## TASK STATEMENT
Reproduce every entry word for word. Drop all pictures from the copy.

(Saved data entries)
+++++

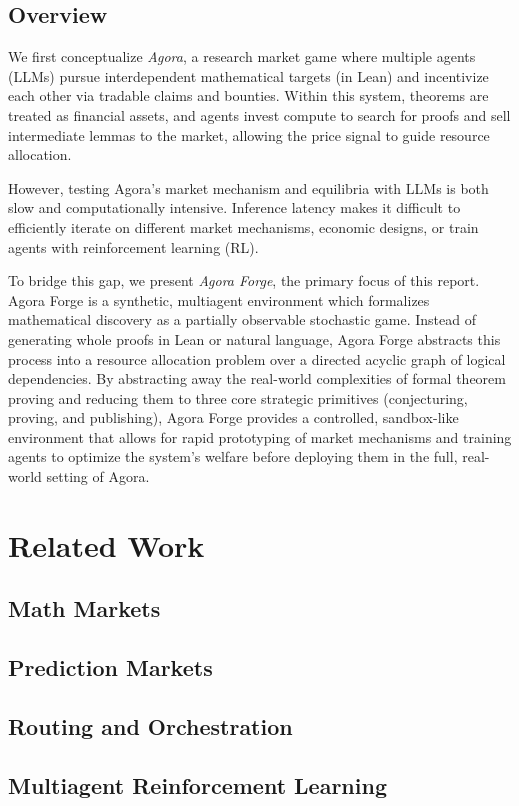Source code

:\documentclass[letterpaper]{article} %
\begin{document}
\subsection{Overview} %
We first conceptualize \textit{Agora}, a research market game where multiple agents (LLMs) pursue interdependent mathematical targets (in Lean) and incentivize each other via tradable claims and bounties. Within this system, theorems are treated as financial assets, and agents invest compute to search for proofs and sell intermediate lemmas to the market, allowing the price signal to guide resource allocation.

However, testing Agora's market mechanism and equilibria with LLMs is both slow and computationally intensive. Inference latency makes it difficult to efficiently iterate on different market mechanisms, economic designs, or train agents with reinforcement learning (RL).

To bridge this gap, we present \textit{Agora Forge}, the primary focus of this report. Agora Forge is a synthetic, multiagent environment which formalizes mathematical discovery as a partially observable stochastic game. Instead of generating whole proofs in Lean or natural language, Agora Forge abstracts this process into a resource allocation problem over a directed acyclic graph of logical dependencies. By abstracting away the real-world complexities of formal theorem proving and reducing them to three core strategic primitives (conjecturing, proving, and publishing), Agora Forge provides a controlled, sandbox-like environment that allows for rapid prototyping of market mechanisms and training agents to optimize the system's welfare before deploying them in the full, real-world setting of Agora.
\section{Related Work}
\subsection{Math Markets}
\subsection{Prediction Markets}
\subsection{Routing and Orchestration}
\subsection{Multiagent Reinforcement Learning}
\end{document}
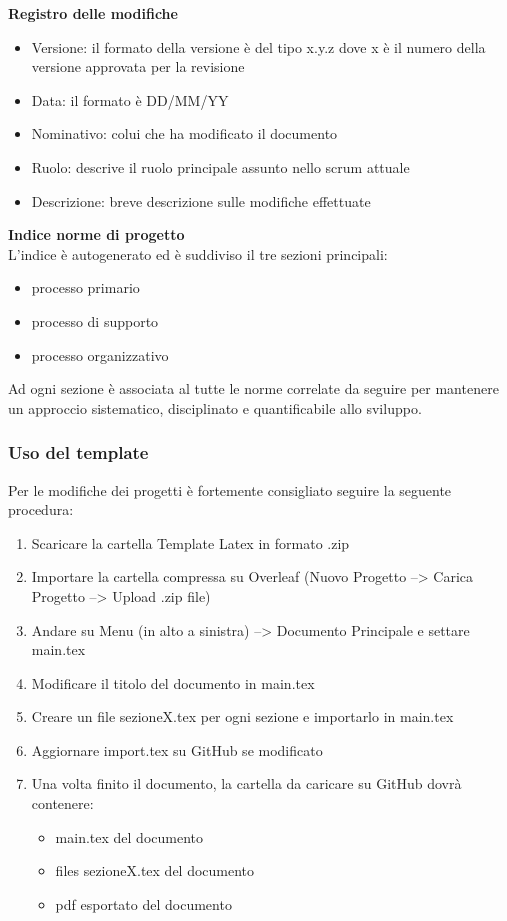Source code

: \textbf{Registro delle modifiche}
\begin{itemize}
\setlength\itemsep{0em}
    \item Versione: il formato della versione è del tipo x.y.z dove x è il numero della versione approvata per la revisione
    \item Data: il formato è DD/MM/YY
    \item Nominativo: colui che ha modificato il documento
    \item Ruolo: descrive il ruolo principale assunto nello scrum attuale
    \item Descrizione: breve descrizione sulle modifiche effettuate
\end{itemize}

\textbf{Indice norme di progetto}\\
L'indice è autogenerato ed è suddiviso il tre sezioni principali:
\begin{itemize}
\setlength\itemsep{0em}
    \item processo primario
    \item processo di supporto
    \item processo organizzativo
\end{itemize}
Ad ogni sezione è associata al tutte le norme correlate da seguire per mantenere un approccio sistematico, disciplinato e quantificabile allo sviluppo.

\subsubsection{Uso del template}
Per le modifiche dei progetti è fortemente consigliato seguire la seguente procedura:
\begin{enumerate}
    \item Scaricare la cartella Template Latex in formato .zip
    \item Importare la cartella compressa su Overleaf (Nuovo Progetto --> Carica Progetto --> Upload .zip file)
    \item Andare su Menu (in alto a sinistra) --> Documento Principale e settare main.tex
    \item Modificare il titolo del documento in main.tex
    \item Creare un file sezioneX.tex per ogni sezione e importarlo in main.tex
    \item Aggiornare import.tex su GitHub se modificato
    
    \item Una volta finito il documento, la cartella da caricare su GitHub dovrà contenere: \begin{itemize}
        \item main.tex del documento
        \item files sezioneX.tex del documento
        \item pdf esportato del documento
    \end{itemize}
    
\end{enumerate}

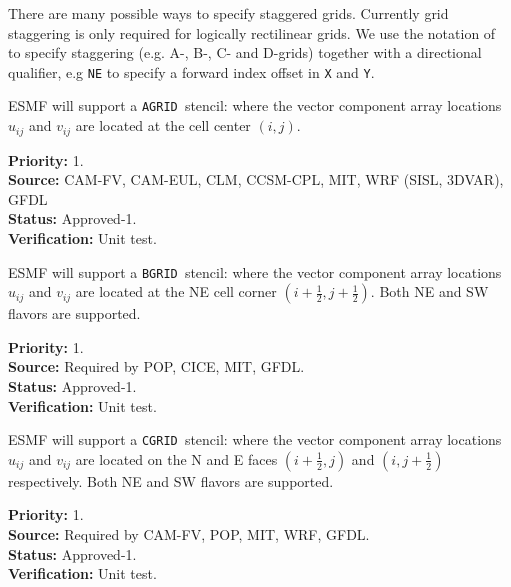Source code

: There are many possible ways to specify staggered grids.  Currently
grid staggering is only required for logically rectilinear grids. We
use the notation of \cite{ref:a1966} to specify staggering (e.g. A-,
B-, C- and D-grids) together with a directional qualifier, e.g
\texttt{NE} to specify a forward index offset in \texttt{X} and
\texttt{Y}.

\newcommand{\agrid}{\texttt{AGRID~}}
\newcommand{\bgrid}{\texttt{BGRID~}}
\newcommand{\cgrid}{\texttt{CGRID~}}
\newcommand{\dgrid}{\texttt{DGRID~}}
\newcommand{\egrid}{\texttt{EGRID~}}

\sreq{\agrid}

ESMF will support a \agrid stencil: where the vector
component array locations $u_{ij}$ and $v_{ij}$ are located at the
cell center $(i,j)$.

\begin{reqlist}
{\bf Priority:} 1. \\ 
{\bf Source:} CAM-FV, CAM-EUL, CLM, CCSM-CPL, MIT, WRF (SISL, 3DVAR), GFDL \\
{\bf Status:} Approved-1. \\
{\bf Verification:} Unit test. 
\end{reqlist}

\sreq{\bgrid}

ESMF will support a \bgrid stencil: where the vector component array
locations $u_{ij}$ and $v_{ij}$ are located at the NE cell corner
$(i+\frac12,j+\frac12)$. Both NE and SW flavors are supported.

\begin{reqlist}
{\bf Priority:} 1.\\ 
{\bf Source:} Required by POP, CICE, MIT, GFDL. \\
{\bf Status:} Approved-1. \\
{\bf Verification:} Unit test.
\end{reqlist}

\sreq{\cgrid}

ESMF will support a \cgrid stencil: where the vector component array
locations $u_{ij}$ and $v_{ij}$ are located on the N and E faces
$(i+\frac12,j)$ and $(i,j+\frac12)$ respectively. Both NE and SW
flavors are supported.

\begin{reqlist}
{\bf Priority:} 1. \\ 
{\bf Source:} Required by CAM-FV, POP, MIT, WRF, GFDL. \\
{\bf Status:} Approved-1. \\
{\bf Verification:} Unit test.
\end{reqlist}

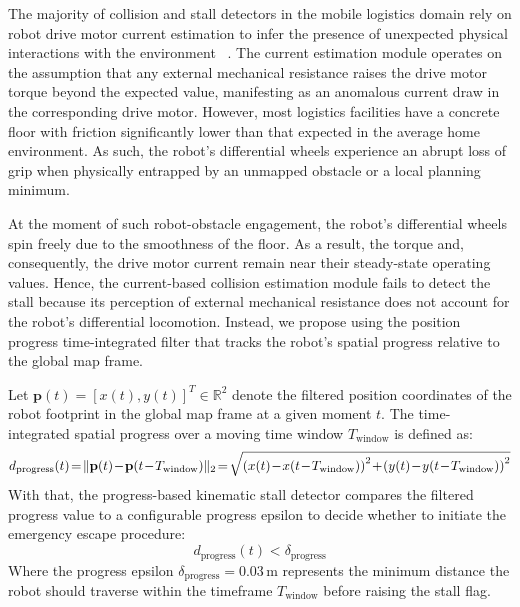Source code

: The majority of collision and stall detectors in the mobile logistics domain rely on robot drive motor current estimation to infer the presence of unexpected physical interactions with the environment ~\cite{xiang2025servo}. The current estimation module operates on the assumption that any external mechanical resistance raises the drive motor torque beyond the expected value, manifesting as an anomalous current draw in the corresponding drive motor. However, most logistics facilities have a concrete floor with friction significantly lower than that expected in the average home environment. As such, the robot's differential wheels experience an abrupt loss of grip when physically entrapped by an unmapped obstacle or a local planning minimum.

At the moment of such robot-obstacle engagement, the robot's differential wheels spin freely due to the smoothness of the floor. As a result, the torque and, consequently, the drive motor current remain near their steady-state operating values. Hence, the current-based collision estimation module fails to detect the stall because its perception of external mechanical resistance does not account for the robot's differential locomotion. Instead, we propose using the position progress time-integrated filter that tracks the robot's spatial progress relative to the global map frame.

Let $\mathbf{p}(t) = [x(t), y(t)]^T \in \mathbb{R}^2$ denote the filtered position coordinates of the robot footprint in the global map frame at a given moment $t$. The time-integrated spatial progress over a moving time window $T_{\text{window}}$ is defined as:
\begin{equation}
\thinmuskip=1mu\medmuskip=1mu\thickmuskip=2mu
d_{\text{progress}}(t) = \|\mathbf{p}(t) - \mathbf{p}(t - T_{\text{window}})\|_2 = \sqrt{\left(x(t) - x(t - T_{\text{window}})\right)^2 + \left(y(t) - y(t - T_{\text{window}})\right)^2} \label{eq:spatial_progress_formula}
\end{equation}
With that, the progress-based kinematic stall detector compares the filtered progress value to a configurable progress epsilon to decide whether to initiate the emergency escape procedure:
\begin{equation} d_{\text{progress}}(t) < \delta_{\text{progress}} \label{eq:stall_trigger_condition} \end{equation}
Where the progress epsilon $\delta_{\text{progress}} = 0.03\,\text{m}$ represents the minimum distance the robot should traverse within the timeframe $T_{\text{window}}$ before raising the stall flag.

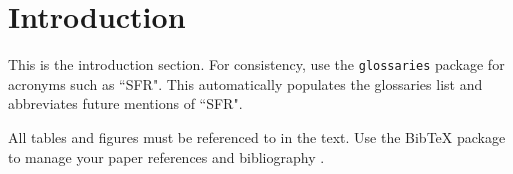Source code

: \section{Introduction}

This is the introduction section. For consistency, use the
\texttt{glossaries} package for acronyms such as ``\gls{SFR}".
This automatically populates the glossaries list and abbreviates future
mentions of ``\gls{SFR}".

All tables and figures must be referenced to in the text.
Use the BibTeX package to manage your paper references and bibliography
\cite{huff_extensions_2014}.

+++++

## WRITTEN ANSWER
Source code

:\documentclass[letterpaper]{article} %
\begin{document}
\subsection{Overview} %
We first conceptualize \textit{Agora}, a research market game where multiple agents (LLMs) pursue interdependent mathematical targets (in Lean) and incentivize each other via tradable claims and bounties. Within this system, theorems are treated as financial assets, and agents invest compute to search for proofs and sell intermediate lemmas to the market, allowing the price signal to guide resource allocation.

However, testing Agora's market mechanism and equilibria with LLMs is both slow and computationally intensive. Inference latency makes it difficult to efficiently iterate on different market mechanisms, economic designs, or train agents with reinforcement learning (RL).

To bridge this gap, we present \textit{Agora Forge}, the primary focus of this report. Agora Forge is a synthetic, multiagent environment which formalizes mathematical discovery as a partially observable stochastic game. Instead of generating whole proofs in Lean or natural language, Agora Forge abstracts this process into a resource allocation problem over a directed acyclic graph of logical dependencies. By abstracting away the real-world complexities of formal theorem proving and reducing them to three core strategic primitives (conjecturing, proving, and publishing), Agora Forge provides a controlled, sandbox-like environment that allows for rapid prototyping of market mechanisms and training agents to optimize the system's welfare before deploying them in the full, real-world setting of Agora.
\section{Related Work}
\subsection{Math Markets}
\subsection{Prediction Markets}
\subsection{Routing and Orchestration}
\subsection{Multiagent Reinforcement Learning}
\end{document}
Source code

: \textbf{Registro delle modifiche}
\begin{itemize}
\setlength\itemsep{0em}
    \item Versione: il formato della versione è del tipo x.y.z dove x è il numero della versione approvata per la revisione
    \item Data: il formato è DD/MM/YY
    \item Nominativo: colui che ha modificato il documento
    \item Ruolo: descrive il ruolo principale assunto nello scrum attuale
    \item Descrizione: breve descrizione sulle modifiche effettuate
\end{itemize}

\textbf{Indice norme di progetto}\\
L'indice è autogenerato ed è suddiviso il tre sezioni principali:
\begin{itemize}
\setlength\itemsep{0em}
    \item processo primario
    \item processo di supporto
    \item processo organizzativo
\end{itemize}
Ad ogni sezione è associata al tutte le norme correlate da seguire per mantenere un approccio sistematico, disciplinato e quantificabile allo sviluppo.

\subsubsection{Uso del template}
Per le modifiche dei progetti è fortemente consigliato seguire la seguente procedura:
\begin{enumerate}
    \item Scaricare la cartella Template Latex in formato .zip
    \item Importare la cartella compressa su Overleaf (Nuovo Progetto --> Carica Progetto --> Upload .zip file)
    \item Andare su Menu (in alto a sinistra) --> Documento Principale e settare main.tex
    \item Modificare il titolo del documento in main.tex
    \item Creare un file sezioneX.tex per ogni sezione e importarlo in main.tex
    \item Aggiornare import.tex su GitHub se modificato
    
    \item Una volta finito il documento, la cartella da caricare su GitHub dovrà contenere: \begin{itemize}
        \item main.tex del documento
        \item files sezioneX.tex del documento
        \item pdf esportato del documento
    \end{itemize}
    
\end{enumerate}

Source code

: There are many possible ways to specify staggered grids.  Currently
grid staggering is only required for logically rectilinear grids. We
use the notation of \cite{ref:a1966} to specify staggering (e.g. A-,
B-, C- and D-grids) together with a directional qualifier, e.g
\texttt{NE} to specify a forward index offset in \texttt{X} and
\texttt{Y}.

\newcommand{\agrid}{\texttt{AGRID~}}
\newcommand{\bgrid}{\texttt{BGRID~}}
\newcommand{\cgrid}{\texttt{CGRID~}}
\newcommand{\dgrid}{\texttt{DGRID~}}
\newcommand{\egrid}{\texttt{EGRID~}}

\sreq{\agrid}

ESMF will support a \agrid stencil: where the vector
component array locations $u_{ij}$ and $v_{ij}$ are located at the
cell center $(i,j)$.

\begin{reqlist}
{\bf Priority:} 1. \\ 
{\bf Source:} CAM-FV, CAM-EUL, CLM, CCSM-CPL, MIT, WRF (SISL, 3DVAR), GFDL \\
{\bf Status:} Approved-1. \\
{\bf Verification:} Unit test. 
\end{reqlist}

\sreq{\bgrid}

ESMF will support a \bgrid stencil: where the vector component array
locations $u_{ij}$ and $v_{ij}$ are located at the NE cell corner
$(i+\frac12,j+\frac12)$. Both NE and SW flavors are supported.

\begin{reqlist}
{\bf Priority:} 1.\\ 
{\bf Source:} Required by POP, CICE, MIT, GFDL. \\
{\bf Status:} Approved-1. \\
{\bf Verification:} Unit test.
\end{reqlist}

\sreq{\cgrid}

ESMF will support a \cgrid stencil: where the vector component array
locations $u_{ij}$ and $v_{ij}$ are located on the N and E faces
$(i+\frac12,j)$ and $(i,j+\frac12)$ respectively. Both NE and SW
flavors are supported.

\begin{reqlist}
{\bf Priority:} 1. \\ 
{\bf Source:} Required by CAM-FV, POP, MIT, WRF, GFDL. \\
{\bf Status:} Approved-1. \\
{\bf Verification:} Unit test.
\end{reqlist}

Source code

: The majority of collision and stall detectors in the mobile logistics domain rely on robot drive motor current estimation to infer the presence of unexpected physical interactions with the environment ~\cite{xiang2025servo}. The current estimation module operates on the assumption that any external mechanical resistance raises the drive motor torque beyond the expected value, manifesting as an anomalous current draw in the corresponding drive motor. However, most logistics facilities have a concrete floor with friction significantly lower than that expected in the average home environment. As such, the robot's differential wheels experience an abrupt loss of grip when physically entrapped by an unmapped obstacle or a local planning minimum.

At the moment of such robot-obstacle engagement, the robot's differential wheels spin freely due to the smoothness of the floor. As a result, the torque and, consequently, the drive motor current remain near their steady-state operating values. Hence, the current-based collision estimation module fails to detect the stall because its perception of external mechanical resistance does not account for the robot's differential locomotion. Instead, we propose using the position progress time-integrated filter that tracks the robot's spatial progress relative to the global map frame.

Let $\mathbf{p}(t) = [x(t), y(t)]^T \in \mathbb{R}^2$ denote the filtered position coordinates of the robot footprint in the global map frame at a given moment $t$. The time-integrated spatial progress over a moving time window $T_{\text{window}}$ is defined as:
\begin{equation}
\thinmuskip=1mu\medmuskip=1mu\thickmuskip=2mu
d_{\text{progress}}(t) = \|\mathbf{p}(t) - \mathbf{p}(t - T_{\text{window}})\|_2 = \sqrt{\left(x(t) - x(t - T_{\text{window}})\right)^2 + \left(y(t) - y(t - T_{\text{window}})\right)^2} \label{eq:spatial_progress_formula}
\end{equation}
With that, the progress-based kinematic stall detector compares the filtered progress value to a configurable progress epsilon to decide whether to initiate the emergency escape procedure:
\begin{equation} d_{\text{progress}}(t) < \delta_{\text{progress}} \label{eq:stall_trigger_condition} \end{equation}
Where the progress epsilon $\delta_{\text{progress}} = 0.03\,\text{m}$ represents the minimum distance the robot should traverse within the timeframe $T_{\text{window}}$ before raising the stall flag.

Source code

: \section{Introduction}

This is the introduction section. For consistency, use the
\texttt{glossaries} package for acronyms such as ``\gls{SFR}".
This automatically populates the glossaries list and abbreviates future
mentions of ``\gls{SFR}".

All tables and figures must be referenced to in the text.
Use the BibTeX package to manage your paper references and bibliography
\cite{huff_extensions_2014}.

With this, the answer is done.